Carl's Books
- Parent company: Random House
- Founded: 2011
- Country of origin: Germany
- Headquarters location: Munich
- Key people: Johannes Jacob
- Official website: www.randomhouse.de/Verlag/carl's-books/65000.rhd

= Carl's Books =

German publisher

Carl's Books (stylized as carl's books) is a German fiction publisher based in Munich. It was founded in 2011 and is part of Random House publishing group.

== History ==
The name Carl's Books refers to Carl Bertelsmann, the founder of C. Bertelsmann Publishing. The publisher purely published paperbacks and exclusively publishes original or German editions. A successful title of the first program was "The Hundred-Year-Old Man Who Climbed Out the Window and Disappeared" by Jonas Jonasson. The novel was published on September 1, 2011, in German, became a best seller and by the end of 2014, alone in Germany, sold more than two million copies.
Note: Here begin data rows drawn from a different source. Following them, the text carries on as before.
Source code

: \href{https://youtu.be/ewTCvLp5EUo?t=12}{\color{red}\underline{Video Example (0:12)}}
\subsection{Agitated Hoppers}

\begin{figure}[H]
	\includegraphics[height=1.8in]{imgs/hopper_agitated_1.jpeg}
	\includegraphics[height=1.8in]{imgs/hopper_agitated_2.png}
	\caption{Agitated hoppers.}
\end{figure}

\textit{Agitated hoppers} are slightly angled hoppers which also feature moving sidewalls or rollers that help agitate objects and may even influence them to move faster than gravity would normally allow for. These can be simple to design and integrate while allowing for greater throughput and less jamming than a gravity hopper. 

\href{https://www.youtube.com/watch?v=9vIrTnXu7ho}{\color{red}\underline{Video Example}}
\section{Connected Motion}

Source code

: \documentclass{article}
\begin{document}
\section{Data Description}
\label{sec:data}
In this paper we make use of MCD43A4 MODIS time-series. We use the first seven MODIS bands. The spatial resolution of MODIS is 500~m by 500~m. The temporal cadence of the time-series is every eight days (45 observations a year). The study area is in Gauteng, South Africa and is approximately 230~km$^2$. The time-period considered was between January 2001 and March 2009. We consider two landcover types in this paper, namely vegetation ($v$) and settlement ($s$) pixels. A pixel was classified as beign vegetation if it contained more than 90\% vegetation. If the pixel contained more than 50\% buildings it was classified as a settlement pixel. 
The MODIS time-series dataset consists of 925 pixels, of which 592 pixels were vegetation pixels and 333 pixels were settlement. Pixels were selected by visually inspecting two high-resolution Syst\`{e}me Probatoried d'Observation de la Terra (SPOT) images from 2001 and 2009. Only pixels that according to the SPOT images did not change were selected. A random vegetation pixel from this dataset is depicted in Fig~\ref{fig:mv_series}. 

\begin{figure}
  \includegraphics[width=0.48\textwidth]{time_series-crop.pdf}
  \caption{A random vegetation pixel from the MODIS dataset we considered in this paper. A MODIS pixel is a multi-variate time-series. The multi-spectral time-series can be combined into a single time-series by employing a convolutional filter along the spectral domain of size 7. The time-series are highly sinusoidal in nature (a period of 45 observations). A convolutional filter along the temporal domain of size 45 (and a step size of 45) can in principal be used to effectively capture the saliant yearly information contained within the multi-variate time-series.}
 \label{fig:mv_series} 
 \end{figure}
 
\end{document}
In Switzerland, this novel was also first place of the bestseller list for more than a year. The second novel by Jonas Jonasson, "Die Analphabetin, die rechnen konnte", was released on November 15, 2013, and had similar success. In addition, the program of Carl's Books includes, for example, the novel "Verschwiegen" by William Landay, and "Der Tod fährt Audi", the first German translated novel by Kristian Bang Foss. Until the end of 2014, a total of 45 titles from authors such as Christian v. Ditfurth, Daniel Depp, Mathias Malzieu, Tonino Benacquista and Vina Jackson were released.